ところが、天正14年(1596年)7月にマニラを出航したサン=フェリペ号が、メキシコを目指したものの台風に遭って土佐に流れ着きました。領主の長宗我部元親さまは、積み荷を没収したものの船長が抗議するので、判断を秀吉に求めたのです。

秀吉は増田長盛を土佐に派遣し、日本を侵略するつもりがあるのでないかと尋問したところ、デ・オランディアという水先案内人が長盛に世界地図を示し、「スペイン国王は宣教師を世界中に派遣し、布教とともに征服をしてきた。まず、その土地の民を教化し、そののちに信徒を内応させ兵力をもって呑み込むのだ」とお粗末な法螺を豪語をしたのです。
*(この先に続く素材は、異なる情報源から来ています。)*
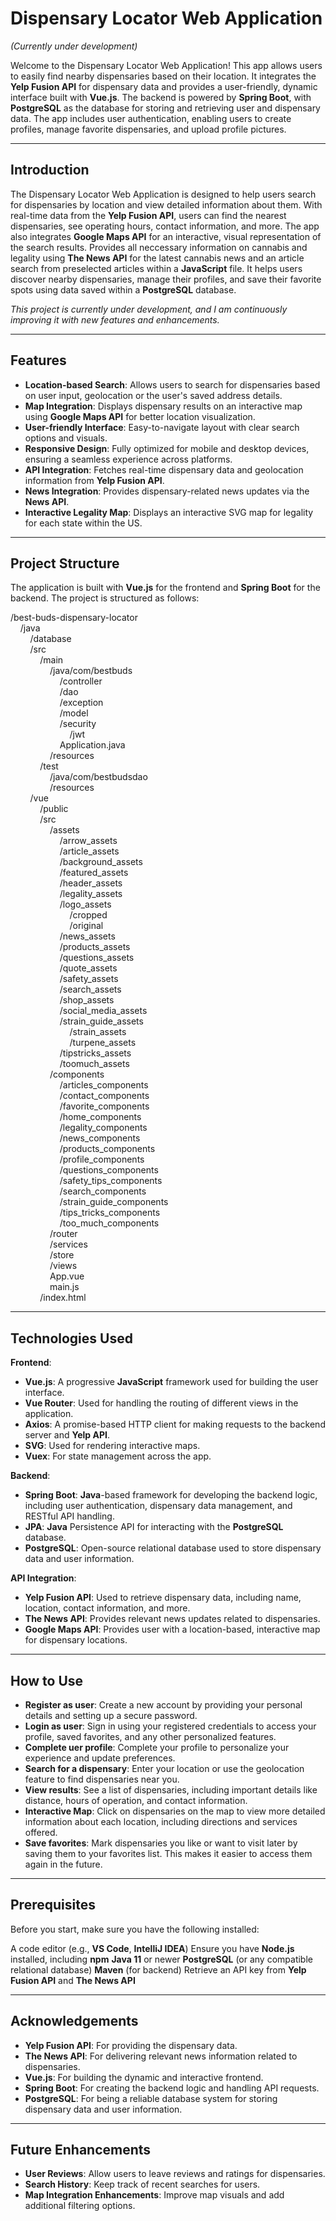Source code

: # Dispensary Locator Web Application
<em>(Currently under development)</em>

Welcome to the Dispensary Locator Web Application! This app allows users to easily find nearby dispensaries based on their location. It integrates the **Yelp Fusion API** for dispensary data and provides a user-friendly, dynamic interface built with **Vue.js**. The backend is powered by **Spring Boot**, with **PostgreSQL** as the database for storing and retrieving user and dispensary data. The app includes user authentication, enabling users to create profiles, manage favorite dispensaries, and upload profile pictures.

---

## Introduction

The Dispensary Locator Web Application is designed to help users search for dispensaries by location and view detailed information about them. With real-time data from the **Yelp Fusion API**, users can find the nearest dispensaries, see operating hours, contact information, and more. The app also integrates **Google Maps API** for an interactive, visual representation of the search results. Provides all neccessary information on cannabis and legality using **The News API** for the latest cannabis news and an article search from preselected articles within a **JavaScript** file. It helps users discover nearby dispensaries, manage their profiles, and save their favorite spots using data saved within a **PostgreSQL** database.

<em>This project is currently under development, and I am continuously improving it with new features and enhancements.</em>

---

## Features

- **Location-based Search**: Allows users to search for dispensaries based on user input, geolocation or the user's saved address details.
- **Map Integration**: Displays dispensary results on an interactive map using **Google Maps API** for better location visualization.
- **User-friendly Interface**: Easy-to-navigate layout with clear search options and visuals.
- **Responsive Design**: Fully optimized for mobile and desktop devices, ensuring a seamless experience across platforms.
- **API Integration**: Fetches real-time dispensary data and geolocation information from **Yelp Fusion API**.
- **News Integration**: Provides dispensary-related news updates via the **News API**.
- **Interactive Legality Map**: Displays an interactive SVG map for legality for each state within the US. 

---

## Project Structure

The application is built with **Vue.js** for the frontend and **Spring Boot** for the backend. The project is structured as follows:

/best-buds-dispensary-locator <br>
&nbsp;&nbsp;&nbsp;&nbsp;/java <br>
&nbsp;&nbsp;&nbsp;&nbsp;&nbsp;&nbsp;&nbsp;&nbsp;/database <br>
&nbsp;&nbsp;&nbsp;&nbsp;&nbsp;&nbsp;&nbsp;&nbsp;/src <br>
&nbsp;&nbsp;&nbsp;&nbsp;&nbsp;&nbsp;&nbsp;&nbsp;&nbsp;&nbsp;&nbsp;&nbsp;/main <br>
&nbsp;&nbsp;&nbsp;&nbsp;&nbsp;&nbsp;&nbsp;&nbsp;&nbsp;&nbsp;&nbsp;&nbsp;&nbsp;&nbsp;&nbsp;&nbsp;/java/com/bestbuds <br>
&nbsp;&nbsp;&nbsp;&nbsp;&nbsp;&nbsp;&nbsp;&nbsp;&nbsp;&nbsp;&nbsp;&nbsp;&nbsp;&nbsp;&nbsp;&nbsp;&nbsp;&nbsp;&nbsp;&nbsp;/controller <br>
&nbsp;&nbsp;&nbsp;&nbsp;&nbsp;&nbsp;&nbsp;&nbsp;&nbsp;&nbsp;&nbsp;&nbsp;&nbsp;&nbsp;&nbsp;&nbsp;&nbsp;&nbsp;&nbsp;&nbsp;/dao <br>
&nbsp;&nbsp;&nbsp;&nbsp;&nbsp;&nbsp;&nbsp;&nbsp;&nbsp;&nbsp;&nbsp;&nbsp;&nbsp;&nbsp;&nbsp;&nbsp;&nbsp;&nbsp;&nbsp;&nbsp;/exception <br>
&nbsp;&nbsp;&nbsp;&nbsp;&nbsp;&nbsp;&nbsp;&nbsp;&nbsp;&nbsp;&nbsp;&nbsp;&nbsp;&nbsp;&nbsp;&nbsp;&nbsp;&nbsp;&nbsp;&nbsp;/model <br>
&nbsp;&nbsp;&nbsp;&nbsp;&nbsp;&nbsp;&nbsp;&nbsp;&nbsp;&nbsp;&nbsp;&nbsp;&nbsp;&nbsp;&nbsp;&nbsp;&nbsp;&nbsp;&nbsp;&nbsp;/security <br>
&nbsp;&nbsp;&nbsp;&nbsp;&nbsp;&nbsp;&nbsp;&nbsp;&nbsp;&nbsp;&nbsp;&nbsp;&nbsp;&nbsp;&nbsp;&nbsp;&nbsp;&nbsp;&nbsp;&nbsp;&nbsp;&nbsp;&nbsp;&nbsp;/jwt <br>
&nbsp;&nbsp;&nbsp;&nbsp;&nbsp;&nbsp;&nbsp;&nbsp;&nbsp;&nbsp;&nbsp;&nbsp;&nbsp;&nbsp;&nbsp;&nbsp;&nbsp;&nbsp;&nbsp;&nbsp;Application.java <br>
&nbsp;&nbsp;&nbsp;&nbsp;&nbsp;&nbsp;&nbsp;&nbsp;&nbsp;&nbsp;&nbsp;&nbsp;&nbsp;&nbsp;&nbsp;&nbsp;/resources <br>
&nbsp;&nbsp;&nbsp;&nbsp;&nbsp;&nbsp;&nbsp;&nbsp;&nbsp;&nbsp;&nbsp;&nbsp;/test <br>
&nbsp;&nbsp;&nbsp;&nbsp;&nbsp;&nbsp;&nbsp;&nbsp;&nbsp;&nbsp;&nbsp;&nbsp;&nbsp;&nbsp;&nbsp;&nbsp;/java/com/bestbudsdao <br>
&nbsp;&nbsp;&nbsp;&nbsp;&nbsp;&nbsp;&nbsp;&nbsp;&nbsp;&nbsp;&nbsp;&nbsp;&nbsp;&nbsp;&nbsp;&nbsp;/resources <br>
&nbsp;&nbsp;&nbsp;&nbsp;&nbsp;&nbsp;&nbsp;&nbsp;/vue <br>
&nbsp;&nbsp;&nbsp;&nbsp;&nbsp;&nbsp;&nbsp;&nbsp;&nbsp;&nbsp;&nbsp;&nbsp;/public <br>
&nbsp;&nbsp;&nbsp;&nbsp;&nbsp;&nbsp;&nbsp;&nbsp;&nbsp;&nbsp;&nbsp;&nbsp;/src <br>
&nbsp;&nbsp;&nbsp;&nbsp;&nbsp;&nbsp;&nbsp;&nbsp;&nbsp;&nbsp;&nbsp;&nbsp;&nbsp;&nbsp;&nbsp;&nbsp;/assets <br>
&nbsp;&nbsp;&nbsp;&nbsp;&nbsp;&nbsp;&nbsp;&nbsp;&nbsp;&nbsp;&nbsp;&nbsp;&nbsp;&nbsp;&nbsp;&nbsp;&nbsp;&nbsp;&nbsp;&nbsp;/arrow_assets <br>
&nbsp;&nbsp;&nbsp;&nbsp;&nbsp;&nbsp;&nbsp;&nbsp;&nbsp;&nbsp;&nbsp;&nbsp;&nbsp;&nbsp;&nbsp;&nbsp;&nbsp;&nbsp;&nbsp;&nbsp;/article_assets <br>
&nbsp;&nbsp;&nbsp;&nbsp;&nbsp;&nbsp;&nbsp;&nbsp;&nbsp;&nbsp;&nbsp;&nbsp;&nbsp;&nbsp;&nbsp;&nbsp;&nbsp;&nbsp;&nbsp;&nbsp;/background_assets <br>
&nbsp;&nbsp;&nbsp;&nbsp;&nbsp;&nbsp;&nbsp;&nbsp;&nbsp;&nbsp;&nbsp;&nbsp;&nbsp;&nbsp;&nbsp;&nbsp;&nbsp;&nbsp;&nbsp;&nbsp;/featured_assets <br>
&nbsp;&nbsp;&nbsp;&nbsp;&nbsp;&nbsp;&nbsp;&nbsp;&nbsp;&nbsp;&nbsp;&nbsp;&nbsp;&nbsp;&nbsp;&nbsp;&nbsp;&nbsp;&nbsp;&nbsp;/header_assets <br>
&nbsp;&nbsp;&nbsp;&nbsp;&nbsp;&nbsp;&nbsp;&nbsp;&nbsp;&nbsp;&nbsp;&nbsp;&nbsp;&nbsp;&nbsp;&nbsp;&nbsp;&nbsp;&nbsp;&nbsp;/legality_assets <br>
&nbsp;&nbsp;&nbsp;&nbsp;&nbsp;&nbsp;&nbsp;&nbsp;&nbsp;&nbsp;&nbsp;&nbsp;&nbsp;&nbsp;&nbsp;&nbsp;&nbsp;&nbsp;&nbsp;&nbsp;/logo_assets <br>
&nbsp;&nbsp;&nbsp;&nbsp;&nbsp;&nbsp;&nbsp;&nbsp;&nbsp;&nbsp;&nbsp;&nbsp;&nbsp;&nbsp;&nbsp;&nbsp;&nbsp;&nbsp;&nbsp;&nbsp;&nbsp;&nbsp;&nbsp;&nbsp;/cropped <br>
&nbsp;&nbsp;&nbsp;&nbsp;&nbsp;&nbsp;&nbsp;&nbsp;&nbsp;&nbsp;&nbsp;&nbsp;&nbsp;&nbsp;&nbsp;&nbsp;&nbsp;&nbsp;&nbsp;&nbsp;&nbsp;&nbsp;&nbsp;&nbsp;/original <br>
&nbsp;&nbsp;&nbsp;&nbsp;&nbsp;&nbsp;&nbsp;&nbsp;&nbsp;&nbsp;&nbsp;&nbsp;&nbsp;&nbsp;&nbsp;&nbsp;&nbsp;&nbsp;&nbsp;&nbsp;/news_assets <br>
&nbsp;&nbsp;&nbsp;&nbsp;&nbsp;&nbsp;&nbsp;&nbsp;&nbsp;&nbsp;&nbsp;&nbsp;&nbsp;&nbsp;&nbsp;&nbsp;&nbsp;&nbsp;&nbsp;&nbsp;/products_assets <br>
&nbsp;&nbsp;&nbsp;&nbsp;&nbsp;&nbsp;&nbsp;&nbsp;&nbsp;&nbsp;&nbsp;&nbsp;&nbsp;&nbsp;&nbsp;&nbsp;&nbsp;&nbsp;&nbsp;&nbsp;/questions_assets <br>
&nbsp;&nbsp;&nbsp;&nbsp;&nbsp;&nbsp;&nbsp;&nbsp;&nbsp;&nbsp;&nbsp;&nbsp;&nbsp;&nbsp;&nbsp;&nbsp;&nbsp;&nbsp;&nbsp;&nbsp;/quote_assets <br>
&nbsp;&nbsp;&nbsp;&nbsp;&nbsp;&nbsp;&nbsp;&nbsp;&nbsp;&nbsp;&nbsp;&nbsp;&nbsp;&nbsp;&nbsp;&nbsp;&nbsp;&nbsp;&nbsp;&nbsp;/safety_assets <br>
&nbsp;&nbsp;&nbsp;&nbsp;&nbsp;&nbsp;&nbsp;&nbsp;&nbsp;&nbsp;&nbsp;&nbsp;&nbsp;&nbsp;&nbsp;&nbsp;&nbsp;&nbsp;&nbsp;&nbsp;/search_assets <br>
&nbsp;&nbsp;&nbsp;&nbsp;&nbsp;&nbsp;&nbsp;&nbsp;&nbsp;&nbsp;&nbsp;&nbsp;&nbsp;&nbsp;&nbsp;&nbsp;&nbsp;&nbsp;&nbsp;&nbsp;/shop_assets <br>
&nbsp;&nbsp;&nbsp;&nbsp;&nbsp;&nbsp;&nbsp;&nbsp;&nbsp;&nbsp;&nbsp;&nbsp;&nbsp;&nbsp;&nbsp;&nbsp;&nbsp;&nbsp;&nbsp;&nbsp;/social_media_assets <br>
&nbsp;&nbsp;&nbsp;&nbsp;&nbsp;&nbsp;&nbsp;&nbsp;&nbsp;&nbsp;&nbsp;&nbsp;&nbsp;&nbsp;&nbsp;&nbsp;&nbsp;&nbsp;&nbsp;&nbsp;/strain_guide_assets <br>
&nbsp;&nbsp;&nbsp;&nbsp;&nbsp;&nbsp;&nbsp;&nbsp;&nbsp;&nbsp;&nbsp;&nbsp;&nbsp;&nbsp;&nbsp;&nbsp;&nbsp;&nbsp;&nbsp;&nbsp;&nbsp;&nbsp;&nbsp;&nbsp;/strain_assets <br>
&nbsp;&nbsp;&nbsp;&nbsp;&nbsp;&nbsp;&nbsp;&nbsp;&nbsp;&nbsp;&nbsp;&nbsp;&nbsp;&nbsp;&nbsp;&nbsp;&nbsp;&nbsp;&nbsp;&nbsp;&nbsp;&nbsp;&nbsp;&nbsp;/turpene_assets <br>
&nbsp;&nbsp;&nbsp;&nbsp;&nbsp;&nbsp;&nbsp;&nbsp;&nbsp;&nbsp;&nbsp;&nbsp;&nbsp;&nbsp;&nbsp;&nbsp;&nbsp;&nbsp;&nbsp;&nbsp;/tipstricks_assets <br>
&nbsp;&nbsp;&nbsp;&nbsp;&nbsp;&nbsp;&nbsp;&nbsp;&nbsp;&nbsp;&nbsp;&nbsp;&nbsp;&nbsp;&nbsp;&nbsp;&nbsp;&nbsp;&nbsp;&nbsp;/toomuch_assets <br>
&nbsp;&nbsp;&nbsp;&nbsp;&nbsp;&nbsp;&nbsp;&nbsp;&nbsp;&nbsp;&nbsp;&nbsp;&nbsp;&nbsp;&nbsp;&nbsp;/components <br>
&nbsp;&nbsp;&nbsp;&nbsp;&nbsp;&nbsp;&nbsp;&nbsp;&nbsp;&nbsp;&nbsp;&nbsp;&nbsp;&nbsp;&nbsp;&nbsp;&nbsp;&nbsp;&nbsp;&nbsp;/articles_components <br>
&nbsp;&nbsp;&nbsp;&nbsp;&nbsp;&nbsp;&nbsp;&nbsp;&nbsp;&nbsp;&nbsp;&nbsp;&nbsp;&nbsp;&nbsp;&nbsp;&nbsp;&nbsp;&nbsp;&nbsp;/contact_components <br>
&nbsp;&nbsp;&nbsp;&nbsp;&nbsp;&nbsp;&nbsp;&nbsp;&nbsp;&nbsp;&nbsp;&nbsp;&nbsp;&nbsp;&nbsp;&nbsp;&nbsp;&nbsp;&nbsp;&nbsp;/favorite_components <br>
&nbsp;&nbsp;&nbsp;&nbsp;&nbsp;&nbsp;&nbsp;&nbsp;&nbsp;&nbsp;&nbsp;&nbsp;&nbsp;&nbsp;&nbsp;&nbsp;&nbsp;&nbsp;&nbsp;&nbsp;/home_components <br>
&nbsp;&nbsp;&nbsp;&nbsp;&nbsp;&nbsp;&nbsp;&nbsp;&nbsp;&nbsp;&nbsp;&nbsp;&nbsp;&nbsp;&nbsp;&nbsp;&nbsp;&nbsp;&nbsp;&nbsp;/legality_components <br>
&nbsp;&nbsp;&nbsp;&nbsp;&nbsp;&nbsp;&nbsp;&nbsp;&nbsp;&nbsp;&nbsp;&nbsp;&nbsp;&nbsp;&nbsp;&nbsp;&nbsp;&nbsp;&nbsp;&nbsp;/news_components <br>
&nbsp;&nbsp;&nbsp;&nbsp;&nbsp;&nbsp;&nbsp;&nbsp;&nbsp;&nbsp;&nbsp;&nbsp;&nbsp;&nbsp;&nbsp;&nbsp;&nbsp;&nbsp;&nbsp;&nbsp;/products_components <br>
&nbsp;&nbsp;&nbsp;&nbsp;&nbsp;&nbsp;&nbsp;&nbsp;&nbsp;&nbsp;&nbsp;&nbsp;&nbsp;&nbsp;&nbsp;&nbsp;&nbsp;&nbsp;&nbsp;&nbsp;/profile_components <br>
&nbsp;&nbsp;&nbsp;&nbsp;&nbsp;&nbsp;&nbsp;&nbsp;&nbsp;&nbsp;&nbsp;&nbsp;&nbsp;&nbsp;&nbsp;&nbsp;&nbsp;&nbsp;&nbsp;&nbsp;/questions_components <br>
&nbsp;&nbsp;&nbsp;&nbsp;&nbsp;&nbsp;&nbsp;&nbsp;&nbsp;&nbsp;&nbsp;&nbsp;&nbsp;&nbsp;&nbsp;&nbsp;&nbsp;&nbsp;&nbsp;&nbsp;/safety_tips_components <br>
&nbsp;&nbsp;&nbsp;&nbsp;&nbsp;&nbsp;&nbsp;&nbsp;&nbsp;&nbsp;&nbsp;&nbsp;&nbsp;&nbsp;&nbsp;&nbsp;&nbsp;&nbsp;&nbsp;&nbsp;/search_components <br>
&nbsp;&nbsp;&nbsp;&nbsp;&nbsp;&nbsp;&nbsp;&nbsp;&nbsp;&nbsp;&nbsp;&nbsp;&nbsp;&nbsp;&nbsp;&nbsp;&nbsp;&nbsp;&nbsp;&nbsp;/strain_guide_components <br>
&nbsp;&nbsp;&nbsp;&nbsp;&nbsp;&nbsp;&nbsp;&nbsp;&nbsp;&nbsp;&nbsp;&nbsp;&nbsp;&nbsp;&nbsp;&nbsp;&nbsp;&nbsp;&nbsp;&nbsp;/tips_tricks_components <br>
&nbsp;&nbsp;&nbsp;&nbsp;&nbsp;&nbsp;&nbsp;&nbsp;&nbsp;&nbsp;&nbsp;&nbsp;&nbsp;&nbsp;&nbsp;&nbsp;&nbsp;&nbsp;&nbsp;&nbsp;/too_much_components <br>
&nbsp;&nbsp;&nbsp;&nbsp;&nbsp;&nbsp;&nbsp;&nbsp;&nbsp;&nbsp;&nbsp;&nbsp;&nbsp;&nbsp;&nbsp;&nbsp;/router <br>
&nbsp;&nbsp;&nbsp;&nbsp;&nbsp;&nbsp;&nbsp;&nbsp;&nbsp;&nbsp;&nbsp;&nbsp;&nbsp;&nbsp;&nbsp;&nbsp;/services <br>
&nbsp;&nbsp;&nbsp;&nbsp;&nbsp;&nbsp;&nbsp;&nbsp;&nbsp;&nbsp;&nbsp;&nbsp;&nbsp;&nbsp;&nbsp;&nbsp;/store <br>
&nbsp;&nbsp;&nbsp;&nbsp;&nbsp;&nbsp;&nbsp;&nbsp;&nbsp;&nbsp;&nbsp;&nbsp;&nbsp;&nbsp;&nbsp;&nbsp;/views <br>
&nbsp;&nbsp;&nbsp;&nbsp;&nbsp;&nbsp;&nbsp;&nbsp;&nbsp;&nbsp;&nbsp;&nbsp;&nbsp;&nbsp;&nbsp;&nbsp;App.vue <br>
&nbsp;&nbsp;&nbsp;&nbsp;&nbsp;&nbsp;&nbsp;&nbsp;&nbsp;&nbsp;&nbsp;&nbsp;&nbsp;&nbsp;&nbsp;&nbsp;main.js <br>
&nbsp;&nbsp;&nbsp;&nbsp;&nbsp;&nbsp;&nbsp;&nbsp;&nbsp;&nbsp;&nbsp;&nbsp;/index.html

---

## Technologies Used
**Frontend**:
- **Vue.js**: A progressive **JavaScript** framework used for building the user interface.
- **Vue Router**: Used for handling the routing of different views in the application.
- **Axios**: A promise-based HTTP client for making requests to the backend server and **Yelp API**.
- **SVG**: Used for rendering interactive maps.
- **Vuex**: For state management across the app.

**Backend**:
- **Spring Boot**: **Java**-based framework for developing the backend logic, including user authentication, dispensary data management, and RESTful API handling.
- **JPA**: **Java** Persistence API for interacting with the **PostgreSQL** database.
- **PostgreSQL**: Open-source relational database used to store dispensary data and user information.

**API Integration**:
- **Yelp Fusion API**: Used to retrieve dispensary data, including name, location, contact information, and more.
- **The News API**: Provides relevant news updates related to dispensaries.
- **Google Maps API**: Provides user with a location-based, interactive map for dispensary locations.

---

## How to Use

- **Register as user**: Create a new account by providing your personal details and setting up a secure password.
- **Login as user**: Sign in using your registered credentials to access your profile, saved favorites, and any other personalized features.
- **Complete uer profile**: Complete your profile to personalize your experience and update preferences.
- **Search for a dispensary**: Enter your location or use the geolocation feature to find dispensaries near you.
- **View results**: See a list of dispensaries, including important details like distance, hours of operation, and contact information.
- **Interactive Map**: Click on dispensaries on the map to view more detailed information about each location, including directions and services offered.
- **Save favorites**: Mark dispensaries you like or want to visit later by saving them to your favorites list. This makes it easier to access them again in the future.

---

## Prerequisites
Before you start, make sure you have the following installed:

A code editor (e.g., **VS Code**, **IntelliJ IDEA**)
Ensure you have **Node.js** installed, including **npm**
**Java 11** or newer
**PostgreSQL** (or any compatible relational database)
**Maven** (for backend)
Retrieve an API key from **Yelp Fusion API** and **The News API**

---

## Acknowledgements

- **Yelp Fusion API**: For providing the dispensary data.
- **The News API**: For delivering relevant news information related to dispensaries.
- **Vue.js**: For building the dynamic and interactive frontend.
- **Spring Boot**: For creating the backend logic and handling API requests.
- **PostgreSQL**: For being a reliable database system for storing dispensary data and user information.

---

## Future Enhancements

- **User Reviews**: Allow users to leave reviews and ratings for dispensaries.
- **Search History**: Keep track of recent searches for users.
- **Map Integration Enhancements**: Improve map visuals and add additional filtering options.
しかし秀吉も、マニラでのスペインの軍事力には限界があって、日本を攻めるなど無理だということを知っていたので、これにひどく驚いたというほどではなかったのですが、こんなことを言われたら、そのままにしておけません。

このために、キリシタン禁制が確認され、京にいた宣教師たちは慶長元年(1597年)12月に長崎で処刑されてしまいました(26聖人)。ただし、船の修理は認められ、無事にマニラに帰りましたが、これを機にフランシスコ会の活動は難しくなりました。

大坂と京都でフランシスコ会員7名と信徒14名、イエズス会関係者3名の合計24名が捕縛されました。24名は、京都・堀川通り一条戻り橋で左の耳たぶを切り落とされて、市中引き回し。長崎で処刑せよということになって、道中でつき添っていたペトロ助四郎と、フランシスコ会員の世話をしていた伊勢の大工フランシスコ吉も捕縛されました。

26人のうち、日本人は20名、スペイン人が4名、メキシコ人、ポルトガル人がそれぞれ1名でありました。